-- Task data follows --

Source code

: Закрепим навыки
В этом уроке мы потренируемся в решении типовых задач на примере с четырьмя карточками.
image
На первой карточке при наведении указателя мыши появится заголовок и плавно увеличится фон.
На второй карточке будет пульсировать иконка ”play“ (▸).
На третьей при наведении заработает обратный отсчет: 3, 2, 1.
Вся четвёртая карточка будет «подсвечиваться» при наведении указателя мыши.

-- Task data concluded --

**Exercise goal**
The full set of records should be duplicated exactly.

**Answer to this exercise**
Source code

: Закрепим навыки
В этом уроке мы потренируемся в решении типовых задач на примере с четырьмя карточками.
image
На первой карточке при наведении указателя мыши появится заголовок и плавно увеличится фон.
На второй карточке будет пульсировать иконка ”play“ (▸).
На третьей при наведении заработает обратный отсчет: 3, 2, 1.
Вся четвёртая карточка будет «подсвечиваться» при наведении указателя мыши.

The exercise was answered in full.